Even in today’s post Enron, post MCI-Worldcom world, it is not unheard of for a CEO to engage in behavior that most would consider unethical, if not illegal. Many pundits have suggested that Mackey’s behavior, while not illegal (since he did not identify himself as an officer of the company making these statements), the behavior is a bit shady at a minimum. And indeed this morning The Wall Street Journal is reporting that the SEC is beginning a formal investigation into Mr. Mackey’s behavior.
This is an example of a broader issue that all companies, most specifically public companies, have in today’s “all everywhere internet access” culture. How can companies protect themselves from well meaning or worse yet, mischievous employees wishing to post comments on the internet?

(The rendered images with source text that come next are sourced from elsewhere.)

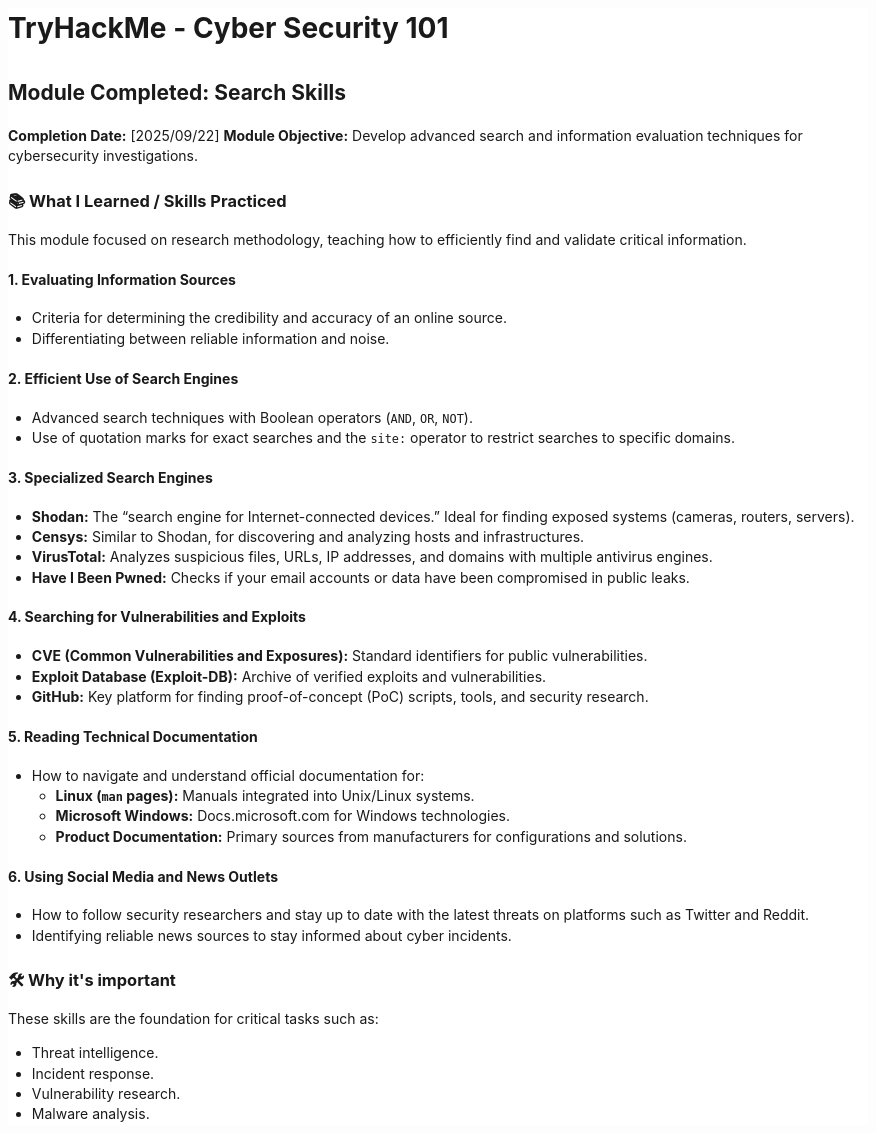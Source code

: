 # TryHackMe - Cyber Security 101

## Module Completed: Search Skills

**Completion Date:** [2025/09/22]
**Module Objective:** Develop advanced search and information evaluation techniques for cybersecurity investigations.

### 📚 What I Learned / Skills Practiced

This module focused on research methodology, teaching how to efficiently find and validate critical information.

#### 1. **Evaluating Information Sources**
   - Criteria for determining the credibility and accuracy of an online source.
   - Differentiating between reliable information and noise.

#### 2. **Efficient Use of Search Engines**
   - Advanced search techniques with Boolean operators (`AND`, `OR`, `NOT`).
   - Use of quotation marks for exact searches and the `site:` operator to restrict searches to specific domains.

#### 3. **Specialized Search Engines**
   - **Shodan:** The “search engine for Internet-connected devices.” Ideal for finding exposed systems (cameras, routers, servers).
   - **Censys:** Similar to Shodan, for discovering and analyzing hosts and infrastructures.
   - **VirusTotal:** Analyzes suspicious files, URLs, IP addresses, and domains with multiple antivirus engines.
   - **Have I Been Pwned:** Checks if your email accounts or data have been compromised in public leaks.

#### 4. **Searching for Vulnerabilities and Exploits**
   - **CVE (Common Vulnerabilities and Exposures):** Standard identifiers for public vulnerabilities.
   - **Exploit Database (Exploit-DB):** Archive of verified exploits and vulnerabilities.
   - **GitHub:** Key platform for finding proof-of-concept (PoC) scripts, tools, and security research.

#### 5. **Reading Technical Documentation**
   - How to navigate and understand official documentation for:
     - **Linux (`man` pages):** Manuals integrated into Unix/Linux systems.
     - **Microsoft Windows:** Docs.microsoft.com for Windows technologies.
     - **Product Documentation:** Primary sources from manufacturers for configurations and solutions.

#### 6. **Using Social Media and News Outlets**
   - How to follow security researchers and stay up to date with the latest threats on platforms such as Twitter and Reddit.
   - Identifying reliable news sources to stay informed about cyber incidents.

### 🛠️ Why it's important
These skills are the foundation for critical tasks such as:
- Threat intelligence.
- Incident response.
- Vulnerability research.
- Malware analysis.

Obviously, organizations can limit employee access at work, but when employees go home, full protection is impossible. When it comes to deploying best practices, take grandma’s advice: use common sense. Provide opportunities for employees to offer feedback to company executives honestly while preventing access to popular gossip sites (MySpace, Facebook, Yahoo, etc.). Have a very clear policy and procedures section of the employee manual that specifically calls out these actions as not being tolerated by your company…and regularly remind employees of the policy. These safeguards will not eliminate the potential for this type of thing happening in the future but should help limit exposure, which is really the most a company can hope for in today’s world. After all, astoundingly foolish behavior can occur at any level.